Before leaving to France, I took private French classes for 2 hours a week in preparation. After that, I received a student visa and registered for classes at a private language school in Lyon city where I spent every day studying French full time.
However, it was impossible to study full time and train full time on a student visa. Since I wanted to study cooking, I came back to Japan and registered with a school where I could obtain a training visa along with my student visa that allowed me to also train as a cook and left again to France. I studied French in the daytime in Lyon city and learned my trade at night and on the weekends. My training grounds were “Nicolas Le Bec” and “La Plage”.
When I was at Nicolas Le Bec, I worked harder than I ever had in my life. He is a very passionate person. French colleagues continued to quit one after the other because the training was tough and strict. But when he was not at work or after working hours, he was a very cheerful and friendly person. I was influenced by his cooking.
“La Plage” was not actually not a place I wanted to study. The chef saw my resume submitted at another restaurant gave me a call. So, when the phone call came and he asked “would you like to work with us?”, I was very surprised. It was a casual bistro and there were a few people who told me it was not the best area to work in. However, thanks to “La Plage”, I was able to find that special something that brings out my identity in my food.
What is the core of identity of your own dish that you discovered in the end?
Fruit. My cuisine always uses fruit. My sauce always uses fruit. I boil them down and match it with my sauce, I make it a confection.
I came up with it by chance when I made a Japanese flounder dish while at “La Plage”. It is a sauce made with carefully boil orange juice and mixed with only olive oil. I learned the freedom of food while working there. If you do it by the book, a fish sauce or Fond de Veau would be used.
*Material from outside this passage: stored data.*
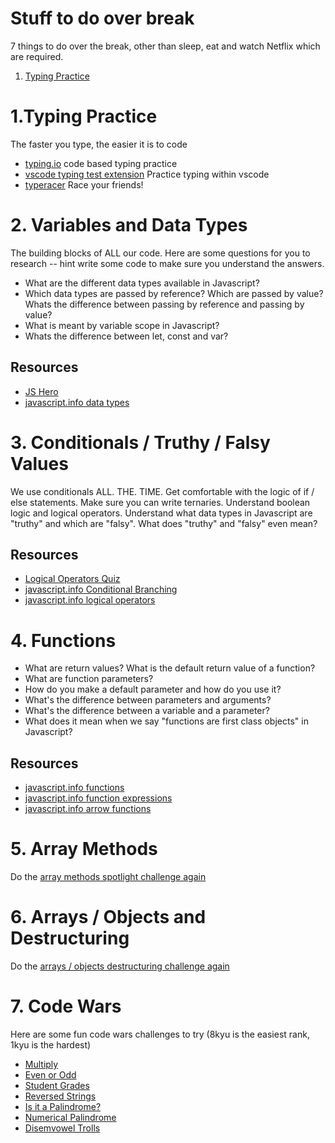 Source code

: # Stuff to do over break

7 things to do over the break, other than sleep, eat and watch Netflix which are required.

1. [Typing Practice](#Typing)

# 1.Typing Practice

The faster you type, the easier it is to code

- [typing.io](https://typing.io/) code based typing practice
- [vscode typing test extension](https://marketplace.visualstudio.com/items?itemName=Jeusto.warm-up-typing-test) Practice typing within vscode
- [typeracer](https://play.typeracer.com/) Race your friends!

# 2. Variables and Data Types

The building blocks of ALL our code. Here are some questions for you to research -- hint write some code to make sure you understand the answers.

- What are the different data types available in Javascript?
- Which data types are passed by reference? Which are passed by value? Whats the difference between passing by reference and passing by value?
- What is meant by variable scope in Javascript?
- Whats the difference between let, const and var?

## Resources

- [JS Hero](https://www.jshero.net/en/success.html)
- [javascript.info data types](https://javascript.info/data-types)

# 3. Conditionals / Truthy / Falsy Values

We use conditionals ALL. THE. TIME. Get comfortable with the logic of if / else statements. Make sure you can write ternaries. Understand boolean logic and logical operators. Understand what data types in Javascript are "truthy" and which are "falsy". What does "truthy" and "falsy" even mean?

## Resources

- [Logical Operators Quiz](https://julienisbet.github.io/logical-operators-warm-up/)
- [javascript.info Conditional Branching](https://javascript.info/ifelse)
- [javascript.info logical operators](https://javascript.info/logical-operators)

# 4. Functions

- What are return values? What is the default return value of a function?
- What are function parameters?
- How do you make a default parameter and how do you use it?
- What's the difference between parameters and arguments?
- What's the difference between a variable and a parameter?
- What does it mean when we say "functions are first class objects" in Javascript?

## Resources

- [javascript.info functions](https://javascript.info/function-basics)
- [javascript.info function expressions](https://javascript.info/function-expressions)
- [javascript.info arrow functions](https://javascript.info/arrow-functions-basics)

# 5. Array Methods

Do the [array methods spotlight challenge again](https://github.com/alchemycodelab/react-spotlight-array-methods)

# 6. Arrays / Objects and Destructuring

Do the [arrays / objects destructuring challenge again ](https://github.com/alchemycodelab/react-spotlight-arrays-objects)

# 7. Code Wars

Here are some fun code wars challenges to try (8kyu is the easiest rank, 1kyu is the hardest)

- [Multiply](https://www.codewars.com/kata/50654ddff44f800200000004)
- [Even or Odd](https://www.codewars.com/kata/53da3dbb4a5168369a0000fe)
- [Student Grades](https://www.codewars.com/kata/5ad0d8356165e63c140014d4)
- [Reversed Strings](https://www.codewars.com/kata/5168bb5dfe9a00b126000018)
- [Is it a Palindrome?](https://www.codewars.com/kata/57a1fd2ce298a731b20006a4)
- [Numerical Palindrome](https://www.codewars.com/kata/58ba6fece3614ba7c200017f)
- [Disemvowel Trolls](https://www.codewars.com/kata/52fba66badcd10859f00097e)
Also, I love the Foie Gras Poêlé of “Nicolas Luebeck”, which is a dish that combines sweet and sour fruits in the sauce. Since opening my restaurant, I have changed the fruits and the sauce for Foie Gras Poêlé and continue to serve it.
The road to the Michelin Star
Chef Hamano, you became a chef at “Orcatos Fèvilles Saint Vallantin” and won one star in 2012.
What was the road to your independence?
When I worked in Lyon, I was asked to help in the opening of “Ouchy of Ferrari Saint Vallantin”. I worked for one year, six months before opening so I was there from the very start, from the preparation to the subsequent opening in December 2005. The manager of that restaurant was someone I had already met in Japan and is my current business partner. This was someone who helped me get my working visa while I was working there.
After that, I returned to Lyon again and worked for “La Plage” for 1 year.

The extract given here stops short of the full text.